My second conclusion is a positive one, albeit cautious. The media attention surrounding the Nakba suggests that at least some parts of our society have grown old enough – 63 and kicking – to begin addressing this wound. Addressing it doesn’t mean a change of opinion necessarily, as the overwhelming majority of Israeli Jews are probably going to continue supporting the Jewish character of the state and objecting to the Palestinian ‘right of return’ on the grounds that millions of Palestinians moving here would mean the end of the Jewish state as we know it.

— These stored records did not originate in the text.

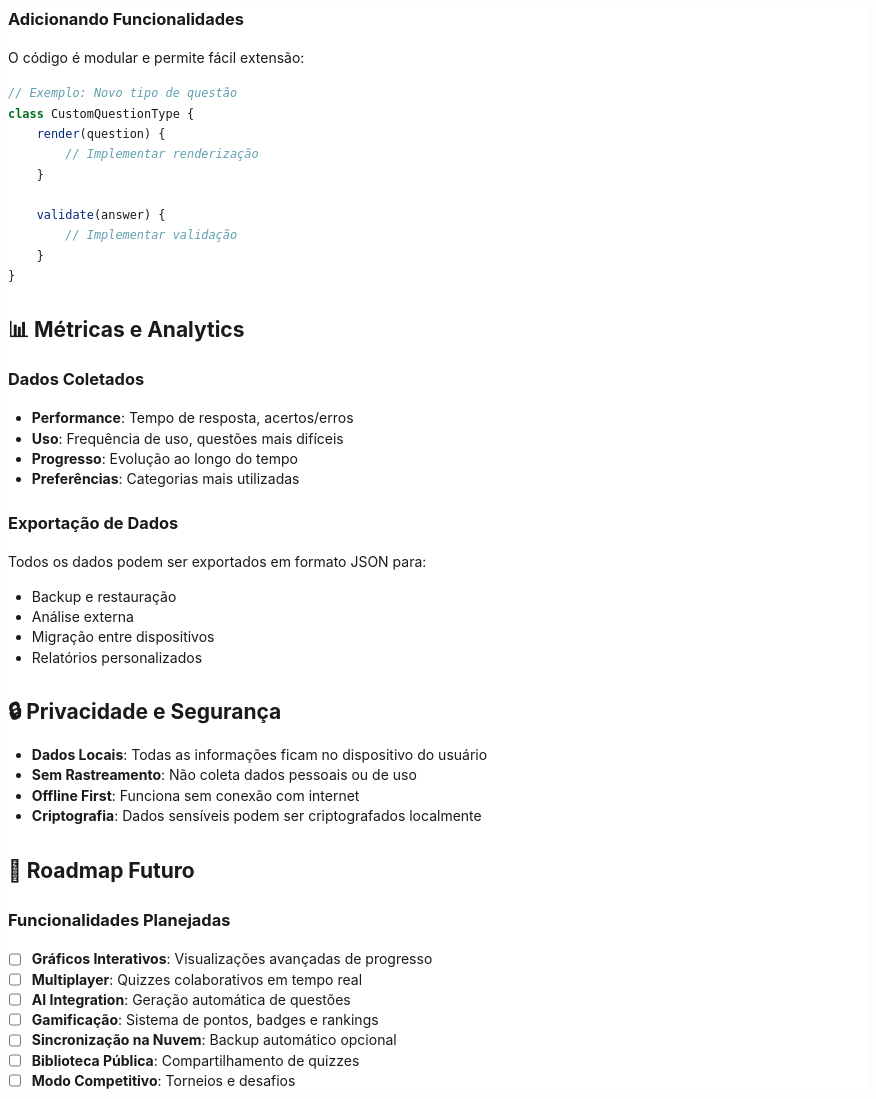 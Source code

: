### Adicionando Funcionalidades
O código é modular e permite fácil extensão:

```javascript
// Exemplo: Novo tipo de questão
class CustomQuestionType {
    render(question) {
        // Implementar renderização
    }
    
    validate(answer) {
        // Implementar validação
    }
}
```

## 📊 Métricas e Analytics

### Dados Coletados
- **Performance**: Tempo de resposta, acertos/erros
- **Uso**: Frequência de uso, questões mais difíceis
- **Progresso**: Evolução ao longo do tempo
- **Preferências**: Categorias mais utilizadas

### Exportação de Dados
Todos os dados podem ser exportados em formato JSON para:
- Backup e restauração
- Análise externa
- Migração entre dispositivos
- Relatórios personalizados

## 🔒 Privacidade e Segurança

- **Dados Locais**: Todas as informações ficam no dispositivo do usuário
- **Sem Rastreamento**: Não coleta dados pessoais ou de uso
- **Offline First**: Funciona sem conexão com internet
- **Criptografia**: Dados sensíveis podem ser criptografados localmente

## 🌟 Roadmap Futuro

### Funcionalidades Planejadas
- [ ] **Gráficos Interativos**: Visualizações avançadas de progresso
- [ ] **Multiplayer**: Quizzes colaborativos em tempo real
- [ ] **AI Integration**: Geração automática de questões
- [ ] **Gamificação**: Sistema de pontos, badges e rankings
- [ ] **Sincronização na Nuvem**: Backup automático opcional
- [ ] **Biblioteca Pública**: Compartilhamento de quizzes
- [ ] **Modo Competitivo**: Torneios e desafios
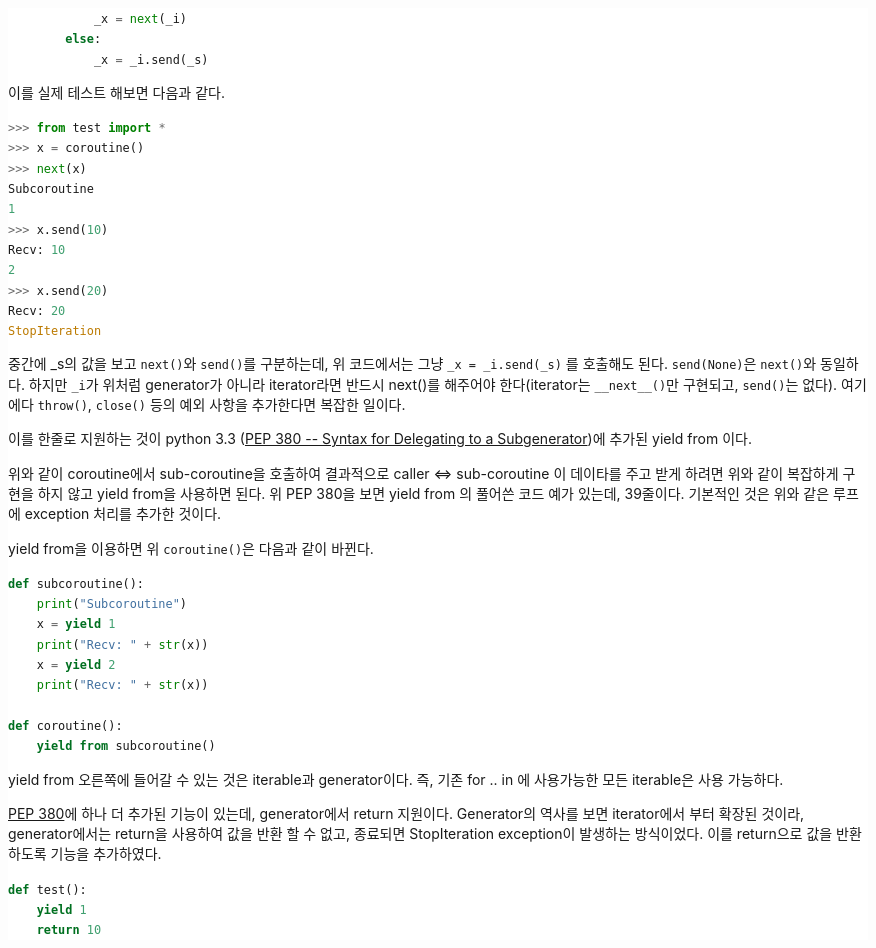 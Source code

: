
```python
            _x = next(_i)
        else:
            _x = _i.send(_s)
```

이를 실제 테스트 해보면 다음과 같다. 
```python
>>> from test import *
>>> x = coroutine()
>>> next(x)
Subcoroutine
1
>>> x.send(10)
Recv: 10
2
>>> x.send(20)
Recv: 20
StopIteration
```

중간에 _s의 값을 보고 `next()`와 `send()`를 구분하는데, 위 코드에서는 그냥 `_x = _i.send(_s)` 를 호출해도 된다. `send(None)`은 `next()`와 동일하다. 하지만 `_i`가 위처럼 generator가 아니라 iterator라면 반드시 next()를 해주어야 한다(iterator는 `__next__()`만 구현되고, `send()`는 없다). 여기에다 `throw()`, `close()` 등의 예외 사항을 추가한다면 복잡한 일이다.

이를 한줄로 지원하는 것이 python 3.3 ([PEP 380 -- Syntax for Delegating to a Subgenerator](https://www.python.org/dev/peps/pep-0380/))에 추가된 yield from 이다. 

위와 같이 coroutine에서 sub-coroutine을 호출하여 결과적으로 caller <=> sub-coroutine 이 데이타를 주고 받게 하려면 위와 같이 복잡하게 구현을 하지 않고 yield from을 사용하면 된다. 위 PEP 380을 보면 yield from 의 풀어쓴 코드 예가 있는데, 39줄이다. 기본적인 것은 위와 같은 루프에 exception 처리를 추가한 것이다. 

yield from을 이용하면 위 `coroutine()`은 다음과 같이 바뀐다. 
```python
def subcoroutine():
    print("Subcoroutine")
    x = yield 1
    print("Recv: " + str(x))
    x = yield 2
    print("Recv: " + str(x))

def coroutine():
    yield from subcoroutine()
```

yield from 오른쪽에 들어갈 수 있는 것은 iterable과 generator이다. 즉, 기존 for .. in 에 사용가능한 모든 iterable은 사용 가능하다. 

[PEP 380](https://www.python.org/dev/peps/pep-0380/)에 하나 더 추가된 기능이 있는데, generator에서 return 지원이다. Generator의 역사를 보면 iterator에서 부터 확장된 것이라, generator에서는 return을 사용하여 값을 반환 할 수 없고, 종료되면 StopIteration exception이 발생하는 방식이었다. 이를 return으로 값을 반환하도록 기능을 추가하였다. 

```python
def test():
    yield 1
    return 10
``` 
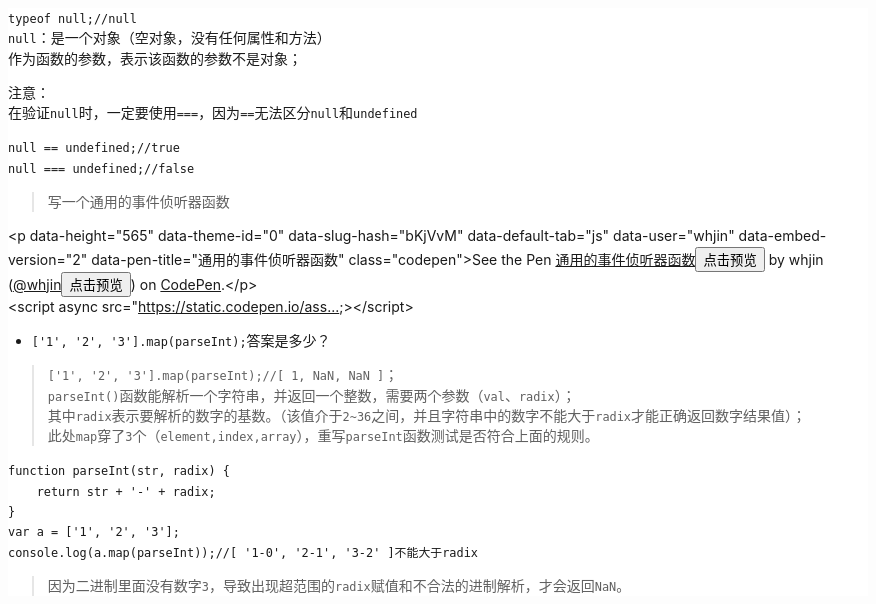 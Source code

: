 <p><code>typeof null;//null</code><br><code>null</code>：是一个对象（空对象，没有任何属性和方法）<br>作为函数的参数，表示该函数的参数不是对象；</p>
<p>注意：<br>在验证<code>null</code>时，一定要使用<code>===</code>，因为<code>==</code>无法区分<code>null</code>和<code>undefined</code></p>
</blockquote>
<div class="widget-codetool" style="display:none;">
      <div class="widget-codetool--inner">
      <span class="selectCode code-tool" data-toggle="tooltip" data-placement="top" title="" data-original-title="全选"></span>
      <span type="button" class="copyCode code-tool" data-toggle="tooltip" data-placement="top" data-clipboard-text="null == undefined;//true
null === undefined;//false
" title="" data-original-title="复制"></span>
      <span type="button" class="saveToNote code-tool" data-toggle="tooltip" data-placement="top" title="" data-original-title="放进笔记"></span>
      </div>
      </div><pre class="hljs actionscript"><code><span class="hljs-literal">null</span> == <span class="hljs-literal">undefined</span>;<span class="hljs-comment">//true</span>
<span class="hljs-literal">null</span> === <span class="hljs-literal">undefined</span>;<span class="hljs-comment">//false</span>
</code></pre>
<blockquote>写一个通用的事件侦听器函数</blockquote>
<p>&lt;p data-height="565" data-theme-id="0" data-slug-hash="bKjVvM" data-default-tab="js" data-user="whjin" data-embed-version="2" data-pen-title="通用的事件侦听器函数" class="codepen"&gt;See the Pen <a href="https://codepen.io/whjin/pen/bKjVvM/" rel="nofollow noreferrer" target="_blank">通用的事件侦听器函数</a><button class="btn btn-xs btn-default ml10 preview" data-url="whjin/pen/bKjVvM/" data-typeid="3">点击预览</button> by whjin (<a href="https://codepen.io/whjin" rel="nofollow noreferrer" target="_blank">@whjin</a><button class="btn btn-xs btn-default ml10 preview" data-url="whjin" data-typeid="3">点击预览</button>) on <a href="https://codepen.io" rel="nofollow noreferrer" target="_blank">CodePen</a>.&lt;/p&gt;<br>&lt;script async src="<a href="https://static.codepen.io/assets/embed/ei.js&amp;quot" rel="nofollow noreferrer" target="_blank">https://static.codepen.io/ass...</a>;&gt;&lt;/script&gt;</p>
<ul><li>
<code>['1', '2', '3'].map(parseInt);</code>答案是多少？</li></ul>
<blockquote>
<code>['1', '2', '3'].map(parseInt);//[ 1, NaN, NaN ]</code>；<br><code>parseInt()</code>函数能解析一个字符串，并返回一个整数，需要两个参数（<code>val</code>、<code>radix</code>）；<br>其中<code>radix</code>表示要解析的数字的基数。（该值介于<code>2~36</code>之间，并且字符串中的数字不能大于<code>radix</code>才能正确返回数字结果值）；<br>此处<code>map</code>穿了<code>3</code>个（<code>element,index,array</code>），重写<code>parseInt</code>函数测试是否符合上面的规则。</blockquote>
<div class="widget-codetool" style="display:none;">
      <div class="widget-codetool--inner">
      <span class="selectCode code-tool" data-toggle="tooltip" data-placement="top" title="" data-original-title="全选"></span>
      <span type="button" class="copyCode code-tool" data-toggle="tooltip" data-placement="top" data-clipboard-text="function parseInt(str, radix) {
    return str + '-' + radix;
}
var a = ['1', '2', '3'];
console.log(a.map(parseInt));//[ '1-0', '2-1', '3-2' ]不能大于radix
" title="" data-original-title="复制"></span>
      <span type="button" class="saveToNote code-tool" data-toggle="tooltip" data-placement="top" title="" data-original-title="放进笔记"></span>
      </div>
      </div><pre class="hljs javascript"><code><span class="hljs-function"><span class="hljs-keyword">function</span> <span class="hljs-title">parseInt</span>(<span class="hljs-params">str, radix</span>) </span>{
    <span class="hljs-keyword">return</span> str + <span class="hljs-string">'-'</span> + radix;
}
<span class="hljs-keyword">var</span> a = [<span class="hljs-string">'1'</span>, <span class="hljs-string">'2'</span>, <span class="hljs-string">'3'</span>];
<span class="hljs-built_in">console</span>.log(a.map(<span class="hljs-built_in">parseInt</span>));<span class="hljs-comment">//[ '1-0', '2-1', '3-2' ]不能大于radix</span>
</code></pre>
<blockquote>因为二进制里面没有数字<code>3</code>，导致出现超范围的<code>radix</code>赋值和不合法的进制解析，才会返回<code>NaN</code>。</blockquote>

But that political opinion must not stifle conversation on the matter. Our problem is that we fail to realize that discussing the fate of the Palestinians in 1948 doesn’t translate directly to the annihilation of Israel. We fail to comprehend that a Palestinian citizen of Israel marking his or her family’s tragedy, or calling what happened to their people in 1948 a catastrophe is not trying to say they wish to see all Jewish-Israelis in the sea or back in Europe. The fact that there are Arabs out there who wish to see Israel wiped off the map doesn’t mean that every time someone mentions 1948, they pose an immediate threat to our existence. This kind of differentiation is what I would consider growing up and having an adult conversation about things.

MY THIRD conclusion is that while all too many Knesset members have chosen to limit freedom of speech and expression through legislation, this attempt stands a good chance of failing. The Nakba is being publicly discussed as it should be, for, political views aside, it is in the public interest to hold lively and free debates on complex and difficult political questions. Any law trying to minimize such conversation infringes on our civil liberties, and adds to a continued distortion of what the discussion is about, or can be about. Those who supported and advanced the “Nakba Law” seek to stifle key ideological disparities that lie at the basis of Israeli society.

The fate of the Arab regimes around us that have banned free speech for too many years indicates the winds of change in our region are blowing in the opposite direction. At the end of the day, people here are adamant on having their voices heard.

We should place limitations on extreme views if they advocate terror and murder, but let’s give full protection under freedom of speech for the entire spectrum of legitimate political demands. They may be annoying, but democracy means dealing with a pluralism of ideas.

Addressing a topic that so many Israeli citizens feel is at the heart of their identity is a responsibility as well as an opportunity.

The writer is spokesperson for the Association for Civil Rights in Israel.